◆ REQUIRED ACTION ◆
Search the material for the string "Annie" and reply with how many lines contain it, nothing else.

◆ DATA FOR ANALYSIS ◆

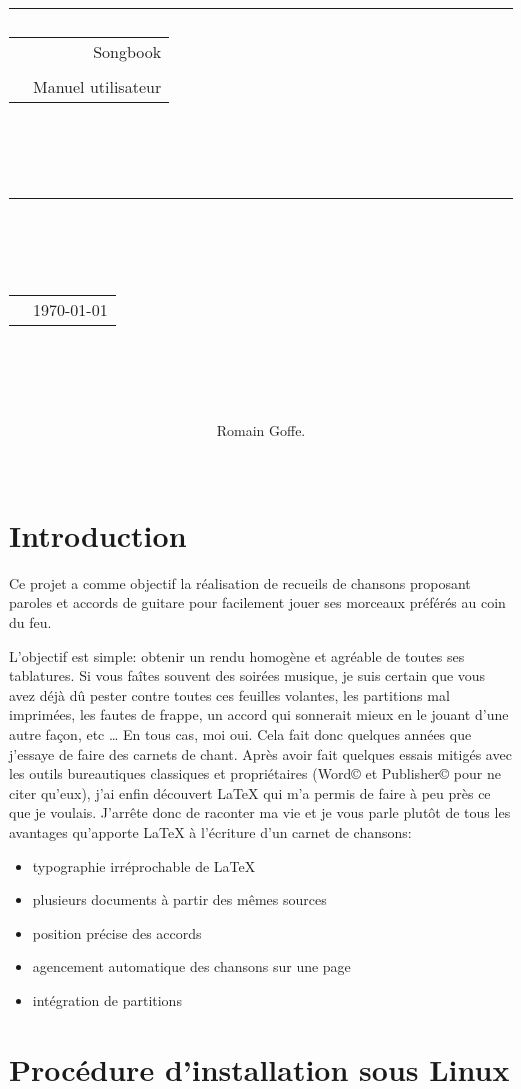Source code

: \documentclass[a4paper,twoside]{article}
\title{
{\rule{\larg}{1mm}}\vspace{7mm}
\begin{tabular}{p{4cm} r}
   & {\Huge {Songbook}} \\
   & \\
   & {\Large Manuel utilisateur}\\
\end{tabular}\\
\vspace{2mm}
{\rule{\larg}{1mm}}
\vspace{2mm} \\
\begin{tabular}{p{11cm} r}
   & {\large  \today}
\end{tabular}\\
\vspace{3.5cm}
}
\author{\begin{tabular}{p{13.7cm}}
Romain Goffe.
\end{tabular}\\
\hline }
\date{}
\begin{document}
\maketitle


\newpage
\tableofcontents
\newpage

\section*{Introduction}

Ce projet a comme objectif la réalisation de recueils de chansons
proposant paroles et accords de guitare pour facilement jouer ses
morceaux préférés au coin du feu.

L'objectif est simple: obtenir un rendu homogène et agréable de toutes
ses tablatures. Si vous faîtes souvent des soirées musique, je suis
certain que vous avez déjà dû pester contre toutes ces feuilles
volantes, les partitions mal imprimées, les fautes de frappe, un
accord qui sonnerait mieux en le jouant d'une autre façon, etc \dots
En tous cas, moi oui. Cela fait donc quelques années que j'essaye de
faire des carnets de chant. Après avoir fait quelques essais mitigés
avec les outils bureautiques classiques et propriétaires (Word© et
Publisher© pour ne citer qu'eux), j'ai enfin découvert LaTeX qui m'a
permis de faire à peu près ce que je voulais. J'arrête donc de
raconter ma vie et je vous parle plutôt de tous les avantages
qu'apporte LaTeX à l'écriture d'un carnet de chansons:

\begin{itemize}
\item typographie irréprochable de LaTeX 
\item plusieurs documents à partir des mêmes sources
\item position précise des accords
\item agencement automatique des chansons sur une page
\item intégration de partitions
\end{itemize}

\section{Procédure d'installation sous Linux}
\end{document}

...

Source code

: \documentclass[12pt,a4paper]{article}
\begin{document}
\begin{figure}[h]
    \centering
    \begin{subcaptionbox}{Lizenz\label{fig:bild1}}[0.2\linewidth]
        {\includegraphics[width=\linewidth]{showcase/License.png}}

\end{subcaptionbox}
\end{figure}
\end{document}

==

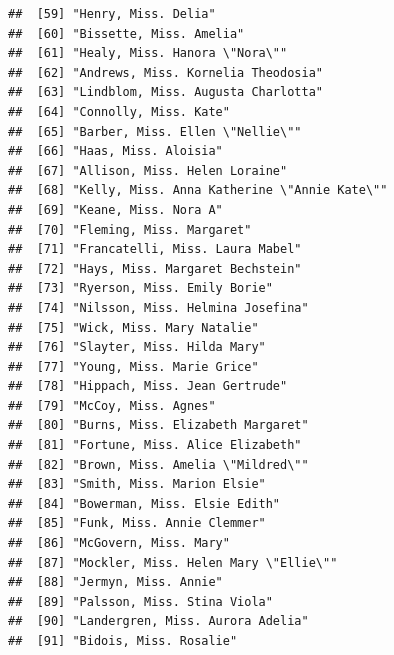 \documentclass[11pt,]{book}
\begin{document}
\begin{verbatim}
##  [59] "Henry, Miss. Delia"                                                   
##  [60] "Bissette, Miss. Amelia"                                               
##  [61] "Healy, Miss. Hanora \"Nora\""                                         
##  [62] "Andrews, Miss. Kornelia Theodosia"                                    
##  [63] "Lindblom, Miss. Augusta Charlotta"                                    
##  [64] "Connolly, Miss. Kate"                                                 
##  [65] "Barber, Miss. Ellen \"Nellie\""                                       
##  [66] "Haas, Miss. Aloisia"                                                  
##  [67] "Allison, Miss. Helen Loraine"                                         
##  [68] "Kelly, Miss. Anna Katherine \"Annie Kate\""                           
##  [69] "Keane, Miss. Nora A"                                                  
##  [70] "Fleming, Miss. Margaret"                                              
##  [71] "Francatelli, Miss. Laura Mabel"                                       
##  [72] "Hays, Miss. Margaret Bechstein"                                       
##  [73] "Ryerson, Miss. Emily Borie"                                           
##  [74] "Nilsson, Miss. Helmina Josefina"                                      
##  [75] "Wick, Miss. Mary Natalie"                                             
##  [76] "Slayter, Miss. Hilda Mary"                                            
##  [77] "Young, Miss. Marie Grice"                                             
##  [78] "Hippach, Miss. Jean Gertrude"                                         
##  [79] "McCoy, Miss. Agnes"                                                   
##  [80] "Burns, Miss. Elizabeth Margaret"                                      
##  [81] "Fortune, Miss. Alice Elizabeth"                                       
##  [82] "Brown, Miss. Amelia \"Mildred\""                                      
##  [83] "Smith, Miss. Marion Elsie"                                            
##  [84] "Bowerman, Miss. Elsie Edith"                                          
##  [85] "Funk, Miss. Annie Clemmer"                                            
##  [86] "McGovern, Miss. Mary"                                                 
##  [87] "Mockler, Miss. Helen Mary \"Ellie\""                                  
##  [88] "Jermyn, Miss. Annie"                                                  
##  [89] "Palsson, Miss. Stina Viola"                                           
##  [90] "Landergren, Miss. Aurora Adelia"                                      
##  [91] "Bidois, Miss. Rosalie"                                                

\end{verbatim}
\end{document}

◆ EXERCISE RESULT ◆
3